Stadt soll Gutachten veröffentlichen. Streit um angeblichen Preis von zwei Milliarden Euro

Hamburg. Gut zweieinhalb Wochen vor dem Volksentscheid über den Netzerückkauf geht die Initiative „Unser Hamburg – Unser Netz“ gerichtlich gegen die Stadt vor. Beim Verwaltungsgericht Hamburg haben die Initiatoren des Volksentscheids jetzt eine einstweilige Verfügung beantragt. Sie wollen erreichen, dass die Stadt die Bewertungsgutachten veröffentlicht, mit deren Hilfe der Preis festgelegt wurde, zu dem Hamburg 25,1 Prozent der Netze von Vattenfall und E.on erworben hat. Das Gericht kündigte an, bis Ende kommender Woche darüber zu entscheiden.

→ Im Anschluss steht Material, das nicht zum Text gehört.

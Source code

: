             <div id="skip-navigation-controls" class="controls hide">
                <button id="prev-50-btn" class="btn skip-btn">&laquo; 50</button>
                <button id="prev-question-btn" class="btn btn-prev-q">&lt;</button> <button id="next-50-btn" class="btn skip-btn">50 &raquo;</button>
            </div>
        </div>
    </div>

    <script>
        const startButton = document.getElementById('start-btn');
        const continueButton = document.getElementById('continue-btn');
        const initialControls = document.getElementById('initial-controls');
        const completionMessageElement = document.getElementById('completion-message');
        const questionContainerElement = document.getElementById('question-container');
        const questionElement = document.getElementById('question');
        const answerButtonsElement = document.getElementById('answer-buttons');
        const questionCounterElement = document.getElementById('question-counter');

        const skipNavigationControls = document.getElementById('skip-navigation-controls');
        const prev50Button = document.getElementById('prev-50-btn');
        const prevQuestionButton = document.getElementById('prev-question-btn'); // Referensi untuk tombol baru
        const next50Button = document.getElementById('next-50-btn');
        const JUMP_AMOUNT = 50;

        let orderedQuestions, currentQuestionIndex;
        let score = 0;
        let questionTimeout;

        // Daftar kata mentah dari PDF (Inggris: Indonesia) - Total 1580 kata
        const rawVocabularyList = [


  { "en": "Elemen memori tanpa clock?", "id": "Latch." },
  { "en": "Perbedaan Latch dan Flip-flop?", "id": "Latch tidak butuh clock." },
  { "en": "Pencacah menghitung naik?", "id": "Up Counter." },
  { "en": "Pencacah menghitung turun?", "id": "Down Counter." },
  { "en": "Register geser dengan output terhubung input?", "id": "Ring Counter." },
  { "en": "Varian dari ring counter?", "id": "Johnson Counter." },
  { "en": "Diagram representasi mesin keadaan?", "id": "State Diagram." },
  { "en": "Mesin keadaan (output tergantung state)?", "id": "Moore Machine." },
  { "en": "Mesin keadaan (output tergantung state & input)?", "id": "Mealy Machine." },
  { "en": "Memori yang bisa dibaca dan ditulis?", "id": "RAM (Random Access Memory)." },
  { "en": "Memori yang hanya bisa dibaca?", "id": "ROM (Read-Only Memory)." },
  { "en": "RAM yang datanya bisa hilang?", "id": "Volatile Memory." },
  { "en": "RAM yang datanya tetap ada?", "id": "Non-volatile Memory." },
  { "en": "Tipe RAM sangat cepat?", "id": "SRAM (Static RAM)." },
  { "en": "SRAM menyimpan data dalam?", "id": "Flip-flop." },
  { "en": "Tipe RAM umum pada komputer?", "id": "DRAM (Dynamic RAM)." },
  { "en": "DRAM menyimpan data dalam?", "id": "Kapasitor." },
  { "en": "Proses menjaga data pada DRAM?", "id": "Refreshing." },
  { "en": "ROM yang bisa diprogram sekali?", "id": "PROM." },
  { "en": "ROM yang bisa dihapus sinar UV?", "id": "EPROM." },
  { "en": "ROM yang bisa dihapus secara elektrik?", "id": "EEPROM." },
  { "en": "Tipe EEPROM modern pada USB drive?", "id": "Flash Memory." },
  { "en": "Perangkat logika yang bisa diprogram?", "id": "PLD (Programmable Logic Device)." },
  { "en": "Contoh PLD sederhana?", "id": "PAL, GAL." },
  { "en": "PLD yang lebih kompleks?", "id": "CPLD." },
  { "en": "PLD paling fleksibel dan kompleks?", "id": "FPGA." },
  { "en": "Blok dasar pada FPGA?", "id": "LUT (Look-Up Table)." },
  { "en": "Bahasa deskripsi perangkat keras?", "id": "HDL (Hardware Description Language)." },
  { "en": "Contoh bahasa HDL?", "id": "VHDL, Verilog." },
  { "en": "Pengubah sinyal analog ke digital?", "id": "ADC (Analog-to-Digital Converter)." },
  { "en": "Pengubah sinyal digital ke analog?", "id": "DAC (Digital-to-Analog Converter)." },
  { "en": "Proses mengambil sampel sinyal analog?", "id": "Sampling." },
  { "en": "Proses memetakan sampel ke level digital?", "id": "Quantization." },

Der SPD-Senat von Olaf Scholz hatte für den Anteil an den Netzen rund 543 Millionen Euro bezahlt. Aus diesem Preis wird in der öffentlichen Diskussion stets hochgerechnet, dass das gesamte Hamburger Strom-, Gas- und Fernwärme-Netz mehr als zwei Milliarden Euro kosten würde. „Die Gutachten haben letztlich rechnerisch den vermeintlichen Kaufpreis für die Energienetze ergeben, der von der Gegenseite massiv für eine Angstkampagne genutzt wird“, sagte der Sprecher der Initiative, Manfred Braasch. „Wir hoffen auf eine Veröffentlichung noch vor dem Volksentscheid. Dies brächte Klarheit in die Kaufpreisdiskussion.“

Wie berichtet, hatte die Volksinitiative bereits im Oktober 2012 einen Antrag nach dem damals gerade inkraftgetretenen Transparenzgesetz gestellt, damit die Unterlagen öffentlich gemacht werden. „Insbesondere bei der Fernwärme ist nicht klar, wie der hohe Preis eigentlich zustande gekommen ist“, argumentiert die Initiative. „So wurde ein noch nicht einmal genehmigtes Kraftwerk einbezogen und möglicherweise ein zu hoher Ansatz bei der Ertragsprognose aus dem Stromverkauf angesetzt.“

Ende Juli 2013 kam die Ablehnung von der Finanzbehörde. Sowohl E.on als auch Vattenfall hätten eine Veröffentlichung der Bewertungsgutachten und anderer Anlagen zu den Verträgen „strikt“ abgelehnt, so die Behörde. Das Geheimhaltungsinteresse der betroffenen Unternehmen überwiege das Informationsinteresse erheblich. Bei der Abwägung habe man zudem berücksichtigen müssen, „dass die maßgeblichen Informationen zum Anteilserwerb bereits umfänglich vom Senat veröffentlicht wurden“, so die Finanzbehörde. Die in den Bewertungsgutachten berücksichtigten „sensiblen unternehmensinternen Daten“, in denen Informationen etwa zu Arbeitnehmern, Vergütungen, Rechtsstreitigkeiten und Investitionsplanungen enthalten seien, könnten nicht veröffentlicht werden. Andernfalls würde dies „den Unternehmen im Wettbewerb erhebliche Nachteile verursachen“.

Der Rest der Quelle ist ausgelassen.